PROBLEM:
State the number of lines in these records that include the word "analytical", and add nothing to it.

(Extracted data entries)
********************

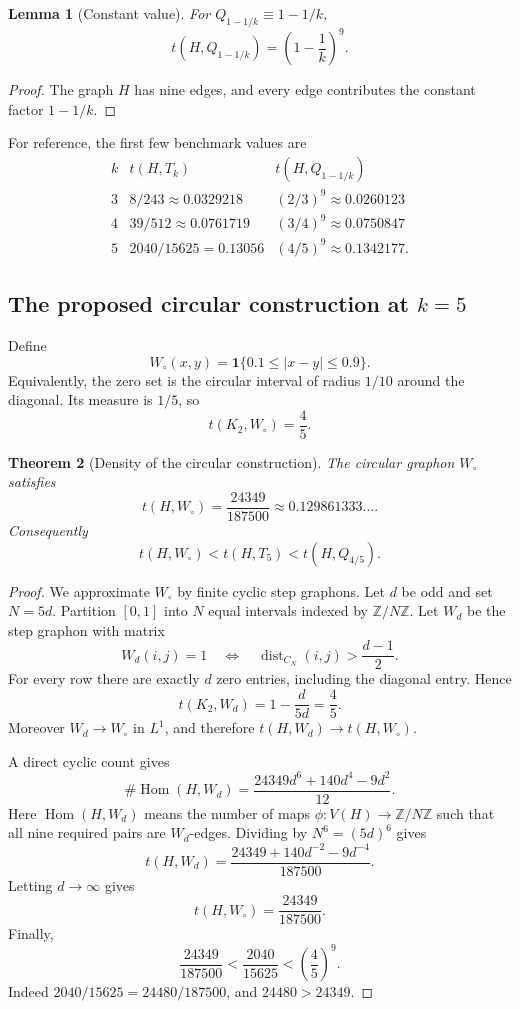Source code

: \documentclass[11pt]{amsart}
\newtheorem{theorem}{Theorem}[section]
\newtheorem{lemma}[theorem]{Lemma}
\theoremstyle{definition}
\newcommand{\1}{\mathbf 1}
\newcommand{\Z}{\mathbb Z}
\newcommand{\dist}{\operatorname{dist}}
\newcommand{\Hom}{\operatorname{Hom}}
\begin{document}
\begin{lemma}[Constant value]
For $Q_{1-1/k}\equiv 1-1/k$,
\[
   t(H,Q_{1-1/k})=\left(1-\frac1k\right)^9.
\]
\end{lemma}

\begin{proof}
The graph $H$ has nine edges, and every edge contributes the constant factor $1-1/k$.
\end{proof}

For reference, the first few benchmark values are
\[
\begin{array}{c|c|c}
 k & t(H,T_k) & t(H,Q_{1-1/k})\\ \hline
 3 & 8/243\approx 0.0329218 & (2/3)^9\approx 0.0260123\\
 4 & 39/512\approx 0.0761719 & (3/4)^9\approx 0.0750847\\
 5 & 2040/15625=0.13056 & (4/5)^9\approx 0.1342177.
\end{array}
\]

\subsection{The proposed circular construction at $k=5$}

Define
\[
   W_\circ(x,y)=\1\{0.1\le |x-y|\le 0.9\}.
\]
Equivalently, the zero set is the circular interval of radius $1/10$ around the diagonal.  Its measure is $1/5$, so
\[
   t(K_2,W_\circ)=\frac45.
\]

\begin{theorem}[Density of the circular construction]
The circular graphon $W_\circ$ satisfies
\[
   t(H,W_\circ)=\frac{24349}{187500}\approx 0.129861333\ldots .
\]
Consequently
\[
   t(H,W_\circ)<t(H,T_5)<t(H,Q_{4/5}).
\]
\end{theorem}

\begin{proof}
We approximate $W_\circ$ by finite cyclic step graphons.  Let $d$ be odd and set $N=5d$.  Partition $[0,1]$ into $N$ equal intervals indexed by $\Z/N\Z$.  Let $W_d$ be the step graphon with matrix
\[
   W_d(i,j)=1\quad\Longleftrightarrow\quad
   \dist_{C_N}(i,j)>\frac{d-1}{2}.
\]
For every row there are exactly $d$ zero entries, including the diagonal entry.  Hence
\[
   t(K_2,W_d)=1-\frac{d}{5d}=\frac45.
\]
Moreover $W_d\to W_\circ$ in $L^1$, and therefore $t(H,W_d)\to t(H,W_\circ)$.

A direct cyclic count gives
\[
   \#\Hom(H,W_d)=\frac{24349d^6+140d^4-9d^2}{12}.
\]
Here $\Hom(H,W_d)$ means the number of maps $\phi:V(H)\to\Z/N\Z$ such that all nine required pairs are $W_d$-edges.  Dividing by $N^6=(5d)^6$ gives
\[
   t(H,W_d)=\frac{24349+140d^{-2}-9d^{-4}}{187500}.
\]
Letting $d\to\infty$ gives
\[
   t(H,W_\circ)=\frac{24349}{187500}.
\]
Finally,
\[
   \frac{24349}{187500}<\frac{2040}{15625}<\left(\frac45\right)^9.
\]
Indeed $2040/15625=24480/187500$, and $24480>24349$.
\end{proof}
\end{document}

********************

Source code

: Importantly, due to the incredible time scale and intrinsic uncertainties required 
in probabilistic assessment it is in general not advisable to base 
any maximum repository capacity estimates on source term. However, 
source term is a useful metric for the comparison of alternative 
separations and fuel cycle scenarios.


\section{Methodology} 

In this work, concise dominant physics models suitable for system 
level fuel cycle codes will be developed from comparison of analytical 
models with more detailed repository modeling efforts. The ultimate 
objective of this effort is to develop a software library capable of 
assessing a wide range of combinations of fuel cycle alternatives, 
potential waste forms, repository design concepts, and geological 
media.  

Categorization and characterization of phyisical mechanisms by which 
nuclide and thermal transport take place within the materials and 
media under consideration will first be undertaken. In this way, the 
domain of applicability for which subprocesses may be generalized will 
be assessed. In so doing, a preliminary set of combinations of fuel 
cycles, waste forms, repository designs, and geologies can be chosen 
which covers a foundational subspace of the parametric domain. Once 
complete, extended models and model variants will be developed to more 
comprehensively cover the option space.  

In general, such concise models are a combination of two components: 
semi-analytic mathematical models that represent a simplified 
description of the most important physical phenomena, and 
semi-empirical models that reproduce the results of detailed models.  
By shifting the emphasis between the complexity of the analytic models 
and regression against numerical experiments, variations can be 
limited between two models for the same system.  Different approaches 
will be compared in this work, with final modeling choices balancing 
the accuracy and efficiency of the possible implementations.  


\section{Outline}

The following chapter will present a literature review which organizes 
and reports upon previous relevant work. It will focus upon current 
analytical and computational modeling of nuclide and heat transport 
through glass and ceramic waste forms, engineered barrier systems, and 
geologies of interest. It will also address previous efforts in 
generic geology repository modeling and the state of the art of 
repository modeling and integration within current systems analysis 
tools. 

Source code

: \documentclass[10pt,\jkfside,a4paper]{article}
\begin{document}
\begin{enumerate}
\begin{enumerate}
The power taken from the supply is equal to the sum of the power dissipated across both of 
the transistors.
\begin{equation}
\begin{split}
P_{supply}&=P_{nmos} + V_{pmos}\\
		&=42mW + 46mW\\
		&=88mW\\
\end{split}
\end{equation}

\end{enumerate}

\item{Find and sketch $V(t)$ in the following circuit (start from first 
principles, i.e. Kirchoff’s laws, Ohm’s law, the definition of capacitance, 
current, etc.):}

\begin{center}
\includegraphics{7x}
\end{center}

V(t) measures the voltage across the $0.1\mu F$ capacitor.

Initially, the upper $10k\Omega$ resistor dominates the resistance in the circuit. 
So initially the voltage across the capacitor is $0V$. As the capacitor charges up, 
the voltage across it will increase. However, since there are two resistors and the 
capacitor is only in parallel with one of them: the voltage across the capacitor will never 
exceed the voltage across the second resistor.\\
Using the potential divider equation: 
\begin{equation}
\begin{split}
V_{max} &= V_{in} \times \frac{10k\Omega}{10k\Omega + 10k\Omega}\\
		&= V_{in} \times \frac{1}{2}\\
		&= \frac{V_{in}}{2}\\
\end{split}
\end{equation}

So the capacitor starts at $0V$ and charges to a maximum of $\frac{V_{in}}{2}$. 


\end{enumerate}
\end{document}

********************

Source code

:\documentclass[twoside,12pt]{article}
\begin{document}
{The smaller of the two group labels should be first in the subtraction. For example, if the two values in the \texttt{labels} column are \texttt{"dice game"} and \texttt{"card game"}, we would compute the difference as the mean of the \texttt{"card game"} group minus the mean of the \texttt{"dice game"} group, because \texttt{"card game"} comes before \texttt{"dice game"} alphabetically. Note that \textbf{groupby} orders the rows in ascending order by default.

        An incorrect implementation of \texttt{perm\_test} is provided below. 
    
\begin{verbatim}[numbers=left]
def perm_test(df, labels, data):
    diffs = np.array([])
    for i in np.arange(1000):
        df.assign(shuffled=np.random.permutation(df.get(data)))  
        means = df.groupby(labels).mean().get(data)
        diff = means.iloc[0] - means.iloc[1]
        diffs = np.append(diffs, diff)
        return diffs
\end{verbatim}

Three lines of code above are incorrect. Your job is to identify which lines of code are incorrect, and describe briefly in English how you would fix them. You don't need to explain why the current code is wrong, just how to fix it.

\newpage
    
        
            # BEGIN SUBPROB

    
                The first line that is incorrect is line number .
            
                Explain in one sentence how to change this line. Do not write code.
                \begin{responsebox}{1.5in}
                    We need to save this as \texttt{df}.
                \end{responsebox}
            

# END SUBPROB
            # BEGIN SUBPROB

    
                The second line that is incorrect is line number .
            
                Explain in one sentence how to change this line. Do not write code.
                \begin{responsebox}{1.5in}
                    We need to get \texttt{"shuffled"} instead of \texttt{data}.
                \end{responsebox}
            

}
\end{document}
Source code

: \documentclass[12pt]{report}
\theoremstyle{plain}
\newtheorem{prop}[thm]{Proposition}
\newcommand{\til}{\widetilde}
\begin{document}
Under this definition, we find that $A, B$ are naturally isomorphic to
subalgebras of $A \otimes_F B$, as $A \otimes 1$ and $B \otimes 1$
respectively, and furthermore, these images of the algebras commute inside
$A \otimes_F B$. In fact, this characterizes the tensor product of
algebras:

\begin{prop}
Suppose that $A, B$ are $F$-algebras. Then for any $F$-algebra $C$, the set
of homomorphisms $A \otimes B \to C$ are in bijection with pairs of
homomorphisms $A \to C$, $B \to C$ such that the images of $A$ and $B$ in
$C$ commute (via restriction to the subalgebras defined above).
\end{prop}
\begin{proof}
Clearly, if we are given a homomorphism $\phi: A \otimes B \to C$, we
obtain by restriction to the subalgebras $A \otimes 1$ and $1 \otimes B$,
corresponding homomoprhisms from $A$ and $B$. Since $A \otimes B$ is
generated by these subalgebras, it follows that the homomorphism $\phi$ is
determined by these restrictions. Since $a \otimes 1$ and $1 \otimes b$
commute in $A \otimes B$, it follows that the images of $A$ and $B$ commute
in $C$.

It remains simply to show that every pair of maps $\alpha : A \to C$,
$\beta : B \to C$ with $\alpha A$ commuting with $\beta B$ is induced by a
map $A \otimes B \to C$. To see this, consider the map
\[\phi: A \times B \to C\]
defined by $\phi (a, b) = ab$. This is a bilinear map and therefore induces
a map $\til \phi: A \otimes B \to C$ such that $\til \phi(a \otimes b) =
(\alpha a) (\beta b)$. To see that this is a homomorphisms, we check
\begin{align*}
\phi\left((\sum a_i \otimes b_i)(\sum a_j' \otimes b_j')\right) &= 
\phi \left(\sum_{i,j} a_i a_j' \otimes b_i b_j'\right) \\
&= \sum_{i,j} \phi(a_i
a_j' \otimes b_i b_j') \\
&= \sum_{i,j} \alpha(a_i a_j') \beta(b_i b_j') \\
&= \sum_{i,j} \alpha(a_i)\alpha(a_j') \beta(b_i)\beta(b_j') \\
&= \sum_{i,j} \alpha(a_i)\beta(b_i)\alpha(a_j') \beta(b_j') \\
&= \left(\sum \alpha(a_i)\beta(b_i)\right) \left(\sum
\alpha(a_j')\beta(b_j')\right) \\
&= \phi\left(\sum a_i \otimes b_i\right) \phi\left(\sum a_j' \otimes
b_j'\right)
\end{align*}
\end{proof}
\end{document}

********************

ANSWER FOR THE TASK:
2